Termino con una osservazione: bisogna dire che, per mezzo del Concilio, è stato felicemente riscoperto il valore della vita comunitaria, il valore della preghiera comunitaria e specialmente della preghiera liturgica. Sono valori insostituibili. Sono i più alti valori religiosi. Qui si raggiunge la sorgente e il culmine di tutta la vita e di tutta l'attività della chiesa, di tutta la vita e di tutta la attività cristiana.

Però non dimentichiamo che la comunità è costituita da persone e dalla ricchezza di ogni persona, che entri a far parte di questa unica realtà: una vita di comunione. Non si può entrare a far parte di un gruppo comunitario senza pensare alle responsabilità che ognuno ha di dare il suo apporto. Qui non si fanno addizioni matematiche col numero delle persone, qui si compongono delle somme di esistenze vissute. I valori sono personali prima di essere comunitari, anche se una autentica vita comunitaria esalta i valori personali.

Così è della preghiera comunitaria. La preghiera comunitaria, la celebrazione eucaristica in particolare, quella liturgica in genere, suppongono una preghiera personale.

La preghiera liturgica è una azione che ha i suoi ritmi, i suoi tempi, i suoi momenti ben determinati, che impegna parecchio, oltre che l'attività interiore, l'attività esteriore. Pensate al canto, ai gesti, ai movimenti che bisogna compiere bene, non soltanto nelle chiese benedettine, ma dovunque.

E' liturgia fare bene il segno della croce, fare le genuflessioni senza appoggiare due mani su un ginocchio, ecc. Niente ritualismo; però i gesti devono corrispondere al valore delle azioni che si compiono e di ciò che significano. Tutto questo richiede un'attenzione esterna. Anche l'ascolto della Parola di Dio, così come la proclamazione della Parola di Dio da parte del lettore, del celebrante, richiede un'attenzione esterna notevole. Poi, anche se sono gesti a cui si fa l'abitudine e quindi si compiono con facilità, sono gesti che non si im­provvisano, che per essere autentici devono esprimere ciò che significano, devono avere un contenuto e il contenuto bisogna possederlo.
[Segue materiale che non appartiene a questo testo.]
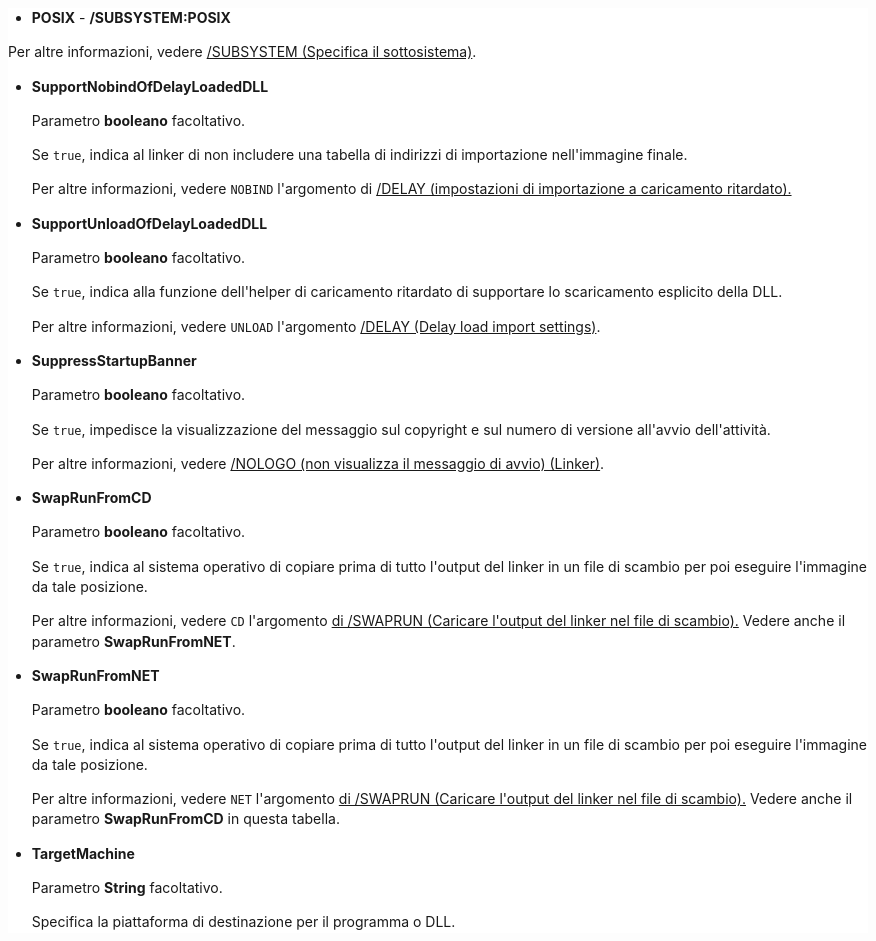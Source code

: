   - **POSIX**  -  **/SUBSYSTEM:POSIX**

  Per altre informazioni, vedere [/SUBSYSTEM (Specifica il sottosistema)](/cpp/build/reference/subsystem-specify-subsystem).

- **SupportNobindOfDelayLoadedDLL**

  Parametro **booleano** facoltativo.

  Se `true`, indica al linker di non includere una tabella di indirizzi di importazione nell'immagine finale.

  Per altre informazioni, vedere `NOBIND` l'argomento di [/DELAY (impostazioni di importazione a caricamento ritardato).](/cpp/build/reference/delay-delay-load-import-settings)

- **SupportUnloadOfDelayLoadedDLL**

  Parametro **booleano** facoltativo.

  Se `true`, indica alla funzione dell'helper di caricamento ritardato di supportare lo scaricamento esplicito della DLL.

  Per altre informazioni, vedere `UNLOAD` l'argomento [/DELAY (Delay load import settings)](/cpp/build/reference/delay-delay-load-import-settings).

- **SuppressStartupBanner**

  Parametro **booleano** facoltativo.

  Se `true`, impedisce la visualizzazione del messaggio sul copyright e sul numero di versione all'avvio dell'attività.

  Per altre informazioni, vedere [/NOLOGO (non visualizza il messaggio di avvio) (Linker)](/cpp/build/reference/nologo-suppress-startup-banner-linker).

- **SwapRunFromCD**

  Parametro **booleano** facoltativo.

  Se `true`, indica al sistema operativo di copiare prima di tutto l'output del linker in un file di scambio per poi eseguire l'immagine da tale posizione.

  Per altre informazioni, vedere `CD` l'argomento [di /SWAPRUN (Caricare l'output del linker nel file di scambio).](/cpp/build/reference/swaprun-load-linker-output-to-swap-file) Vedere anche il parametro **SwapRunFromNET**.

- **SwapRunFromNET**

  Parametro **booleano** facoltativo.

  Se `true`, indica al sistema operativo di copiare prima di tutto l'output del linker in un file di scambio per poi eseguire l'immagine da tale posizione.

  Per altre informazioni, vedere `NET` l'argomento [di /SWAPRUN (Caricare l'output del linker nel file di scambio).](/cpp/build/reference/swaprun-load-linker-output-to-swap-file) Vedere anche il parametro **SwapRunFromCD** in questa tabella.

- **TargetMachine**

  Parametro **String** facoltativo.

  Specifica la piattaforma di destinazione per il programma o DLL.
Ecco alcuni motivi per cui la preghiera liturgica non dispensa assolutamente dalla preghiera personale.

La preghiera liturgica è un grande alimento per la preghiera personale; ma prima della comunità c'è la persona e la sua capacità di comunicare con gli altri e i suoi doni da partecipare agli altri, come pure la sua disponibilità ad accogliere per­ché in lei si è fatto posto.

Quindi la celebrazione liturgica deve avere una preparazione e uno sviluppo nella vita e nella preghiera personale.

Ognuno deve essere se stesso anche nella celebrazione liturgica. Ci sarà lo sforzo per ottenere l'armonia della voce, la sincronia dei gesti, l'unanimità dei sentimenti; ma ognuno con lo stesso gesto esprime la stessa cosa con una diversa intensità: questa intensità è data dal suo grado di unione con Dio e quindi dalla validità della sua preghiera personale.

 

/1)  Gv 17 passim.  /2)  Gv 13,24; 15,12. /3)   Lc 22,19.   /4)   Institutio, I, 7.  /5)   Mt 16,24.